ワシントンD.C.は計画都市です。1791年に都市建設計画のコンペに当選し、基本計画案を作成したのはピエール・シャルル・ランファン(Pierre Charles L’Enfant)というフランス生まれの建築家・技師です。ランファンはバロック様式を基に基本計画を作成しし、環状交差路から放射状に広い街路が伸びて、開かれた空間と景観作りを最大限に重視したといわれます。
ヴァジニア州やメリーランド州などと隣接するこの街は世界の政治の中心の一つです。国権の最高機関である大統領府(White House)、連邦議会議事堂(Capitol)、連邦最高裁判所(Supreme Court)や中央官庁などの行政機関が集まるほか、国立公文書館、日本銀行にあたる連邦準備制度理事会(FRB)、世界銀行(WB)や国際通貨基金(IMF)の本部、各国の大使館などが置かれています。
街の中心はナショナル・モール(National Mall)と呼ばれています。モールの中心にはワシントン記念塔があります。モールの両端にはリンカーン記念館と連邦議会議事堂が鎮座しています。スミソニアン協会(Smithsonian Institution) が運営する多くの博物館や美術館がモール内にあります。どれも質・量ともに世界一であります。加えて、多くの国立記念建造物や碑が建てられています。例えば、第二次世界大戦記念碑、朝鮮戦争戦没者慰霊碑、硫黄島記念碑、ベトナム戦争戦没者慰霊碑、アルバート・アインシュタイン記念碑など数えられないほどです。

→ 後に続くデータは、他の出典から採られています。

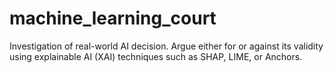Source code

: # machine_learning_court
Investigation of real-world AI decision. Argue either for or against its validity using explainable AI (XAI) techniques such as SHAP, LIME, or Anchors. 
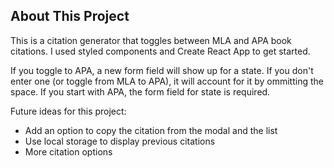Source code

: ## About This Project

This is a citation generator that toggles between MLA and APA book citations. I used styled components and Create React App to get started. 

If you toggle to APA, a new form field will show up for a state. If you don't enter one (or toggle from MLA  to APA), it will account for it by ommitting the space. If you start with APA, the form field for state is required.

Future ideas for this project:
* Add an option to copy the citation from the modal and the list
* Use local storage to display previous citations
* More citation options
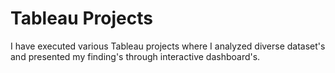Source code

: # Tableau Projects
I have executed various Tableau projects where I analyzed diverse dataset's and presented my finding's through interactive dashboard's.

スミソニアンの博物館の中でも最も来場者が多いのが国立自然史博物館といわれます。子ども達に人気なのが国立航空宇宙博物館でしょう。いつも家族連れや団体で一杯です。。このほかに国立アメリカ歴史博物館、国立アメリカ・インディアン博物館、国立アフリカ美術館、ハーシュホーン博物館と彫刻の庭、芸術産業館などです。是非訪ねていただきたいのはユダヤ人の虐待とその歴史を遺品や写真などで紹介するホロコスト博物館です。どの館も安い入場料あるいは無料で見学できます。午前と午後に一つずつ見学しても一週間はゆうにかかります。
モールのすぐ南にタイダル・ベイスン(Tidal Basin)という池があります。ここにはかって日本から贈られた桜並木があります。3月末は花見客で一杯となる合衆国で有数の桜の名所となっています。今年の桜のピークは4月1日と予想されています。日本とアメリカの友好の歴史を物語る場所でもあります。